What you will do => Of the entries below, copy only those lines that contain the word "logs".

Document images with source code:

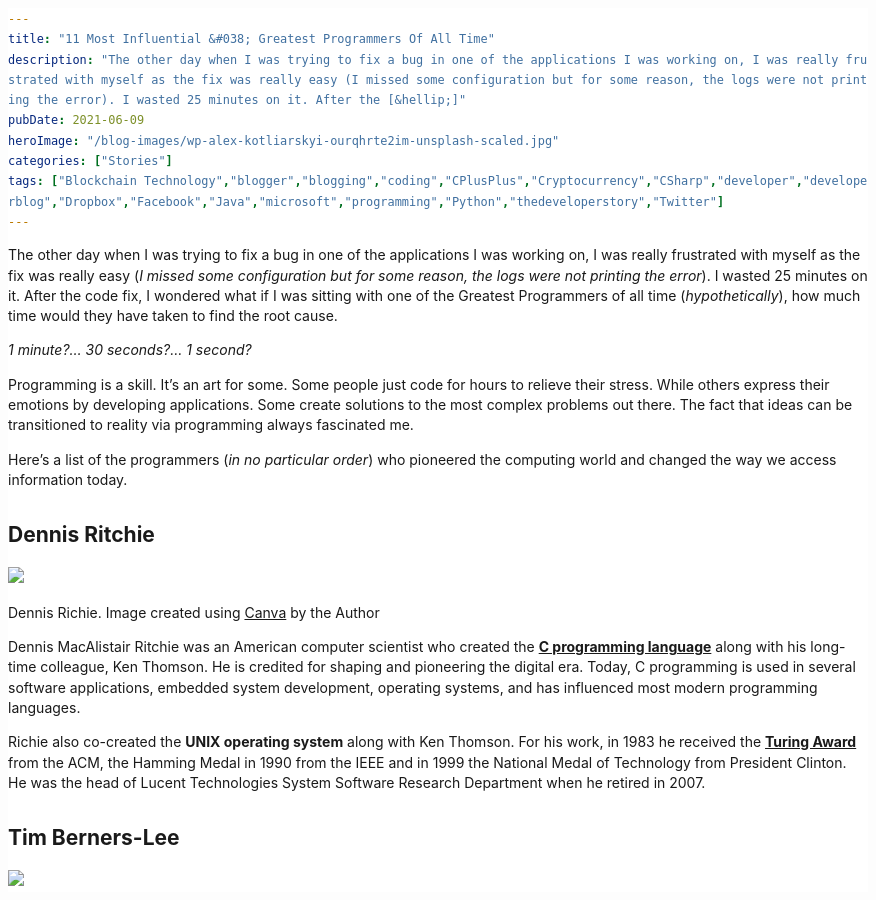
 ```yaml
---
title: "11 Most Influential &#038; Greatest Programmers Of All Time"
description: "The other day when I was trying to fix a bug in one of the applications I was working on, I was really frustrated with myself as the fix was really easy (I missed some configuration but for some reason, the logs were not printing the error). I wasted 25 minutes on it. After the [&hellip;]"
pubDate: 2021-06-09
heroImage: "/blog-images/wp-alex-kotliarskyi-ourqhrte2im-unsplash-scaled.jpg"
categories: ["Stories"]
tags: ["Blockchain Technology","blogger","blogging","coding","CPlusPlus","Cryptocurrency","CSharp","developer","developerblog","Dropbox","Facebook","Java","microsoft","programming","Python","thedeveloperstory","Twitter"]
---
```


The other day when I was trying to fix a bug in one of the applications I was working on, I was really frustrated with myself as the fix was really easy (_I missed some configuration but for some reason, the logs were not printing the error_). I wasted 25 minutes on it. After the code fix, I wondered what if I was sitting with one of the Greatest Programmers of all time (_hypothetically_), how much time would they have taken to find the root cause.

_1 minute?… 30 seconds?… 1 second?_

Programming is a skill. It’s an art for some. Some people just code for hours to relieve their stress. While others express their emotions by developing applications. Some create solutions to the most complex problems out there. The fact that ideas can be transitioned to reality via programming always fascinated me.

Here’s a list of the programmers (_in no particular order_) who pioneered the computing world and changed the way we access information today.

## Dennis Ritchie

![](https://thedeveloperstory.com/wp-content/uploads/2021/07/The-Greatest-Programmers-1024x724.png)

Dennis Richie. Image created using [Canva](https://www.canva.com/) by the Author

Dennis MacAlistair Ritchie was an American computer scientist who created the **[C programming language](https://en.wikipedia.org/wiki/C_(programming_language))** along with his long-time colleague, Ken Thomson. He is credited for shaping and pioneering the digital era. Today, C programming is used in several software applications, embedded system development, operating systems, and has influenced most modern programming languages.

Richie also co-created the **UNIX operating system** along with Ken Thomson. For his work, in 1983 he received the **[Turing Award](https://en.wikipedia.org/wiki/Turing_Award)** from the ACM, the Hamming Medal in 1990 from the IEEE and in 1999 the National Medal of Technology from President Clinton. He was the head of Lucent Technologies System Software Research Department when he retired in 2007.

## Tim Berners-Lee

![](https://thedeveloperstory.com/wp-content/uploads/2021/07/The-Greatest-Programmers-1-1024x724.png)
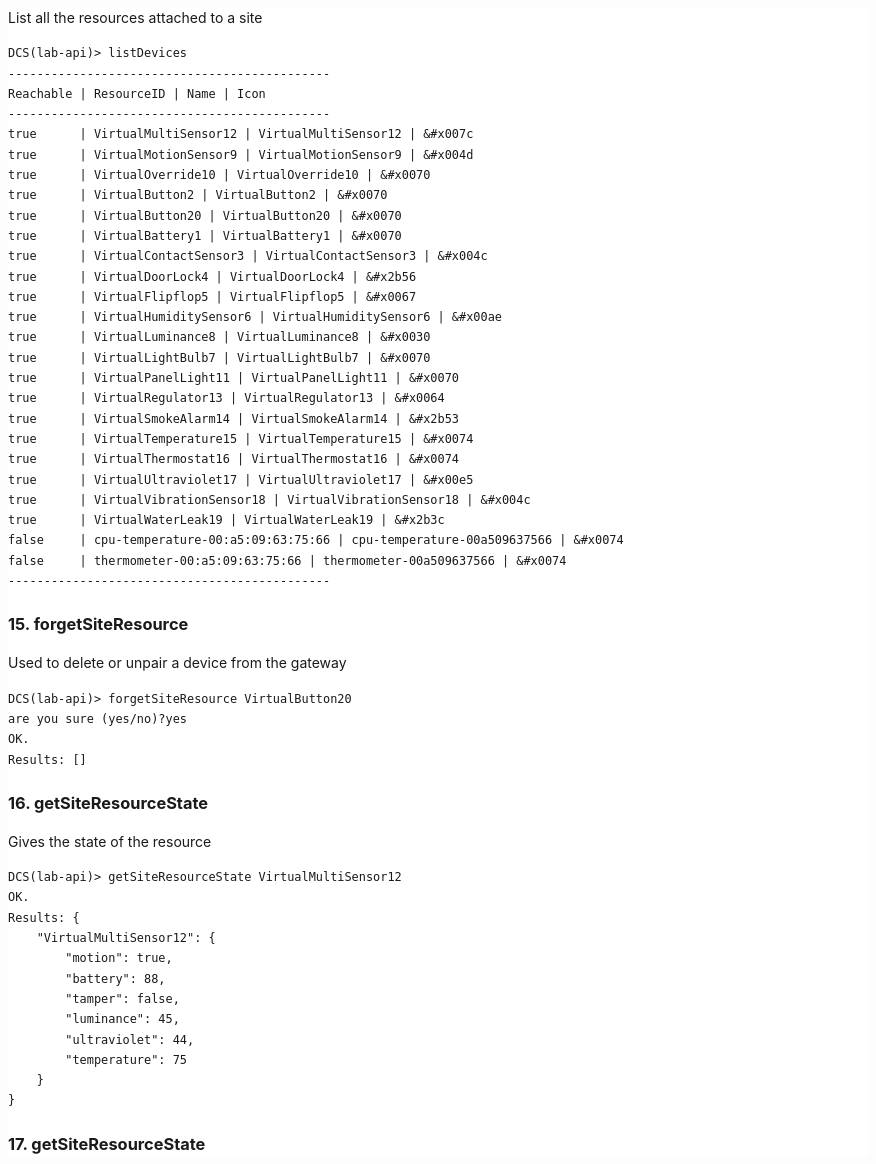 List all the resources attached to a site 

```
DCS(lab-api)> listDevices
---------------------------------------------
Reachable | ResourceID | Name | Icon
---------------------------------------------
true	  | VirtualMultiSensor12 | VirtualMultiSensor12 | &#x007c
true	  | VirtualMotionSensor9 | VirtualMotionSensor9 | &#x004d
true	  | VirtualOverride10 | VirtualOverride10 | &#x0070
true	  | VirtualButton2 | VirtualButton2 | &#x0070
true	  | VirtualButton20 | VirtualButton20 | &#x0070
true	  | VirtualBattery1 | VirtualBattery1 | &#x0070
true	  | VirtualContactSensor3 | VirtualContactSensor3 | &#x004c
true	  | VirtualDoorLock4 | VirtualDoorLock4 | &#x2b56
true	  | VirtualFlipflop5 | VirtualFlipflop5 | &#x0067
true	  | VirtualHumiditySensor6 | VirtualHumiditySensor6 | &#x00ae
true	  | VirtualLuminance8 | VirtualLuminance8 | &#x0030
true	  | VirtualLightBulb7 | VirtualLightBulb7 | &#x0070
true	  | VirtualPanelLight11 | VirtualPanelLight11 | &#x0070
true	  | VirtualRegulator13 | VirtualRegulator13 | &#x0064
true	  | VirtualSmokeAlarm14 | VirtualSmokeAlarm14 | &#x2b53
true	  | VirtualTemperature15 | VirtualTemperature15 | &#x0074
true	  | VirtualThermostat16 | VirtualThermostat16 | &#x0074
true	  | VirtualUltraviolet17 | VirtualUltraviolet17 | &#x00e5
true	  | VirtualVibrationSensor18 | VirtualVibrationSensor18 | &#x004c
true	  | VirtualWaterLeak19 | VirtualWaterLeak19 | &#x2b3c
false	  | cpu-temperature-00:a5:09:63:75:66 | cpu-temperature-00a509637566 | &#x0074
false	  | thermometer-00:a5:09:63:75:66 | thermometer-00a509637566 | &#x0074
---------------------------------------------
```
### **15.** **forgetSiteResource**

Used to delete or unpair a device from the gateway 

```
DCS(lab-api)> forgetSiteResource VirtualButton20
are you sure (yes/no)?yes
OK.
Results: []
```

### **16.** **getSiteResourceState**

Gives the state of the resource 

```
DCS(lab-api)> getSiteResourceState VirtualMultiSensor12
OK.
Results: {
    "VirtualMultiSensor12": {
        "motion": true,
        "battery": 88,
        "tamper": false,
        "luminance": 45,
        "ultraviolet": 44,
        "temperature": 75
    }
}
```
### **17.** **getSiteResourceState**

Response to this task =>
description: "The other day when I was trying to fix a bug in one of the applications I was working on, I was really frustrated with myself as the fix was really easy (I missed some configuration but for some reason, the logs were not printing the error). I wasted 25 minutes on it. After the [&hellip;]"
The other day when I was trying to fix a bug in one of the applications I was working on, I was really frustrated with myself as the fix was really easy (_I missed some configuration but for some reason, the logs were not printing the error_). I wasted 25 minutes on it. After the code fix, I wondered what if I was sitting with one of the Greatest Programmers of all time (_hypothetically_), how much time would they have taken to find the root cause.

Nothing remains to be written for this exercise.